Exchange executives call for certainty amid prediction market boom

11th March, 2026

Radi Khasawneh

Senior executives at global exchanges have said that a consistent and stable framework for overseeing event contracts is needed as the market undergoes a historic expansion in the US.

Speaking on a panel at the FIA BOCA global cleared derivatives event on Tuesday, the chairman and chief executive of CME Group said that an apolitical approach would benefit the market as regulators finalise rulemaking covering the market.

“I think it’s a very difficult situation right now and there needs to be some clarity… the best way for prediction markets, crypto or anything like that to grow is you start to get some good, solid regulation around them that is sustainable through multiple administrations,” Terry Duffy (pictured) said at the event. “Not subject to administrations that are just going to take things up and take things down because of a lack of understanding.

“I think that is the biggest problem we have, especially with crypto and especially with predictions.
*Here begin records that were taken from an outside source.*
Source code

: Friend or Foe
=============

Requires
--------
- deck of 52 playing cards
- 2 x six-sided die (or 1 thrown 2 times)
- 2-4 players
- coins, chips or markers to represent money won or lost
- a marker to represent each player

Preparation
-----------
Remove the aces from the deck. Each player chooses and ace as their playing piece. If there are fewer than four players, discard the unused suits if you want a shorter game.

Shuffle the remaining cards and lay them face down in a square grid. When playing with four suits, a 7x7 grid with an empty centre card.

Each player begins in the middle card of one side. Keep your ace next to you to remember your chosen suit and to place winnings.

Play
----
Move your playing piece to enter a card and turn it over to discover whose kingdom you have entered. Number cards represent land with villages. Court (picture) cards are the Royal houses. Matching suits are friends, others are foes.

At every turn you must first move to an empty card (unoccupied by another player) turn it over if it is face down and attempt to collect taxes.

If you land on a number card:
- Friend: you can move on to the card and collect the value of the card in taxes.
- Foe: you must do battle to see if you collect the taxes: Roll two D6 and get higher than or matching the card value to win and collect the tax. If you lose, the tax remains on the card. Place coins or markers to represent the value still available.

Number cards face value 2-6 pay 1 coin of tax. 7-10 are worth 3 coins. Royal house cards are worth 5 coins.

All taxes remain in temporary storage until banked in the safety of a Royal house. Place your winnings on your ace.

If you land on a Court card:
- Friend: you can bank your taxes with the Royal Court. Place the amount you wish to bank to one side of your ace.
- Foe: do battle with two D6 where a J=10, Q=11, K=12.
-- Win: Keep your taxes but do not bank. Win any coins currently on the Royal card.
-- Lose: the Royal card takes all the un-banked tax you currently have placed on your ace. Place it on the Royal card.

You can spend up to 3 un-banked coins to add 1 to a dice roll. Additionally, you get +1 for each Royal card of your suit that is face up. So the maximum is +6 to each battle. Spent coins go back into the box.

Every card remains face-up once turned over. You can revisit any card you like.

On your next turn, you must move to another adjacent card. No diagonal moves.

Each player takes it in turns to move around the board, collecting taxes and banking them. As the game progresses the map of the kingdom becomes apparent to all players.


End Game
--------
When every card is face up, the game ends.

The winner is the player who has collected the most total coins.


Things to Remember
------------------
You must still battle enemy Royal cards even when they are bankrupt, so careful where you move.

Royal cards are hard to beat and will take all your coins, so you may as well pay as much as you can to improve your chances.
So I’d like to see new applications and new ways of doing business work, but lets do it in a way that we all understand.”

Adena Friedman, chair and chief executive officer of Nasdaq agreed that consistent rules would be key for the market to thrive.

“We need clear rules of the road, markets thrive when we have consistent regulation,” Friedman said. “It allows investors first of all to be protected. The second thing is that it allows us all to figure out how we can construct products that can be made available to investors in different forms to allow them to express themselves and their views about market outcomes.”

Nasdaq this month applied for Securities and Exchange Commission approval to list and trade outcome-related-option (ORO) contracts on the Nasdaq-100 and Nasdaq-100 micro index.

“We want to make sure that within the confines of the rule base that we operate in we can create a construct that will work for investors,” Friedman said on the panel. “The idea we have is to do it on the Nasdaq 100, so it’s not on an individual stock, its on a basket of stocks and a product that we control.

“We are making it so that its an entry point for investors to come in and try to engage in options with a very simple contract… but with all the protections that our options markets provide to investors.”

Rival Cboe Global Markets this week also laid out their own SEC regulated version, which gives partial payouts through vertical spreads as a contract approaches the defined strike.

Most competitors, like the CME, have opted for Commodity Futures Trading Commission regulations that allow for “swaps” to be traded on defined outcomes.

Thomas Book, member of the executive board at Deutsche Boerse, sounded a note of caution on investor protection measures as these markets proliferate.

“We are in a situation where the regulatory view is very different when you look at Europe and you look at the US,” Book said. “These markets have been made possible by a change in regulatory perspective. Where do you see the need, and where does consumer protection start for people that could be addicted by betting on certain sports events or other things?”

Earlier at the same event, the chairs of both the SEC and CFTC committed to rulemaking and clarity on the nascent markets in separate keynote addresses.